Etrange ironie : le mariage d’amour, forme réellement libre de la monogamie voulue par l’Eglise, ne s’installe vraiment qu’au moment où celle-ci perd son influence sur la reproduction sociale. Et au moment où il s’installe, il ne peut qu’être précaire, fragile, provisoire, comme l’amour lui-même.
A l’avenir les gens qui choisiront le modèle de l’amour multiple, de la polyunion, de la polyfidélité ne constitueront qu’une pointe avancée de l’humanité. Une humanité qui continuera à pratiquer le mariage forcé des enfants, en particulier des fillettes, la polygynie, l’excision, l’assassinat des femmes par leurs maris et des veuves par leurs oncles : une femme sur trois dans le monde est mariée avant l’âge de 18 ans. 45 pays reconnaissent encore la polygamie.
On n’en est plus très loin : on sait faire vivre l’embryon dans une machine pendant les premières semaines et les derniers mois de la grossesse. Il ne reste à régler que le problème de 4 à 5 mois de gestation. Cela sera souhaité à la fois par des femmes qui voudront vivre comme des hommes, sans être pénalisées dans leur carrière par les contraintes de la maternité. Et par des hommes qui voudront couper le lien avec leur descendance, pour ne pas avoir à en prendre la charge. De plus cela permettra de faire naitre des enfants hors des voies naturelles, qui limitent la taille du cerveau, si essentielle aujourd’hui à la survie de l’espèce.
Si l’évolution va aussi loin, si l’on pousse le narcissisme jusqu’au bout, l’être humain finira hermaphrodite, capable de s’aimer lui-même et de se reproduire lui-même.

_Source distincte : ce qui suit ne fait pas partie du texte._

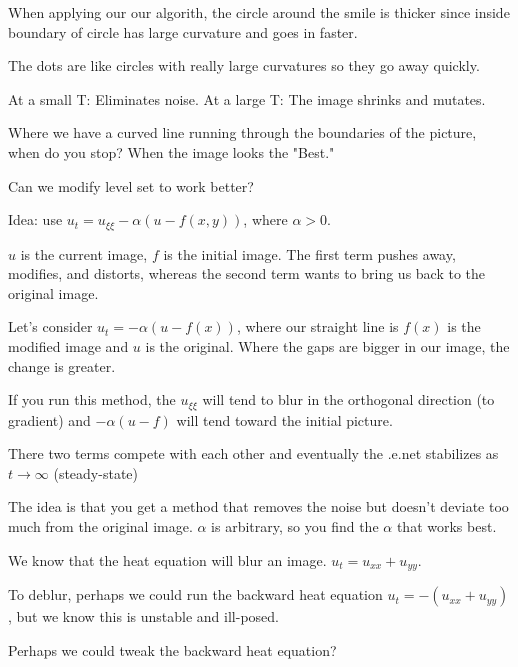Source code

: \documentclass{article}
\begin{document}
When applying our our algorith, the circle around the smile is thicker since inside boundary of circle has large curvature and goes in faster.

The dots are like circles with really large curvatures so they go away quickly.

At a small T: Eliminates noise.
At a large T: The image shrinks and mutates.



Where we have a curved line running through the boundaries of the picture, when do you stop? When the image looks the "Best."

Can we modify level set to work better?

Idea: use $u_t = u_{\xi\xi} - \alpha(u - f(x, y))$, where $\alpha > 0$.

$u$ is the current image, $f$ is the initial image. The first term pushes away, modifies, and distorts, whereas the second term wants to bring us back to the original image.

Let's consider $u_t = - \alpha(u - f(x))$, where our straight line is $f(x)$ is the modified image and $u$ is the original. Where the gaps are bigger in our image, the change is greater.

If you run this method, the $u_{\xi\xi}$ will tend to blur in the orthogonal direction (to gradient) and $-\alpha(u - f)$ will tend toward the initial picture.

There two terms compete with each other and eventually the .e.net stabilizes as $t \to \infty$ (steady-state)

The idea is that you get a method that removes the noise but doesn't deviate too much from the original image. $\alpha$ is arbitrary, so you find the $\alpha$ that works best.


We know that the heat equation will blur an image. $u_t = u_{xx} + u_{yy}$.

To deblur, perhaps we could run the backward heat equation $u_t = -(u_{xx} + u_{yy})$, but we know this is unstable and ill-posed.

Perhaps we could tweak the backward heat equation?
\end{document}

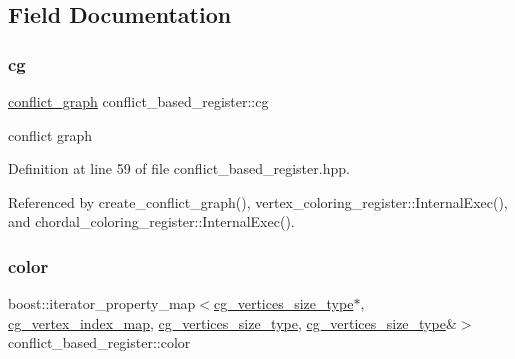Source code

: \subsection{Field Documentation}
\mbox{\label{classconflict__based__register_ab595177e8e1f8a5b3e2835a2ddd2a7cf}} 
\subsubsection{\texorpdfstring{cg}{cg}}
{\footnotesize\ttfamily \hyperlink{classconflict__based__register_ae3dddabefe4d2f171c7076d0c1c22f05}{conflict\+\_\+graph} conflict\+\_\+based\+\_\+register\+::cg\hspace{0.3cm}{\ttfamily [protected]}}



conflict graph 



Definition at line 59 of file conflict\+\_\+based\+\_\+register.\+hpp.



Referenced by create\+\_\+conflict\+\_\+graph(), vertex\+\_\+coloring\+\_\+register\+::\+Internal\+Exec(), and chordal\+\_\+coloring\+\_\+register\+::\+Internal\+Exec().

\mbox{\label{classconflict__based__register_afcda446d7720ae3841f8b5cdf1517eec}} 
\subsubsection{\texorpdfstring{color}{color}}
{\footnotesize\ttfamily boost\+::iterator\+\_\+property\+\_\+map$<$\hyperlink{classconflict__based__register_a7708aaa8ca3c7edc5006102d258ce126}{cg\+\_\+vertices\+\_\+size\+\_\+type}$\ast$, \hyperlink{classconflict__based__register_a4244cac2851e9a316f0debd0563dd2d2}{cg\+\_\+vertex\+\_\+index\+\_\+map}, \hyperlink{classconflict__based__register_a7708aaa8ca3c7edc5006102d258ce126}{cg\+\_\+vertices\+\_\+size\+\_\+type}, \hyperlink{classconflict__based__register_a7708aaa8ca3c7edc5006102d258ce126}{cg\+\_\+vertices\+\_\+size\+\_\+type}\&$>$ conflict\+\_\+based\+\_\+register\+::color\hspace{0.3cm}{\ttfamily [protected]}}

On entrera dans une société où les enfants seront les maitres. Ils auront un domicile fixe et ce sont les parents qui y viendront alternativement.
Si on ne veut pas aller vers cette évolution, il faudrait laisser triompher l’amour sur la technique. Alors tout redevient possible. Car rien n’est plus audacieux, plus inventif, qu’un humain amoureux.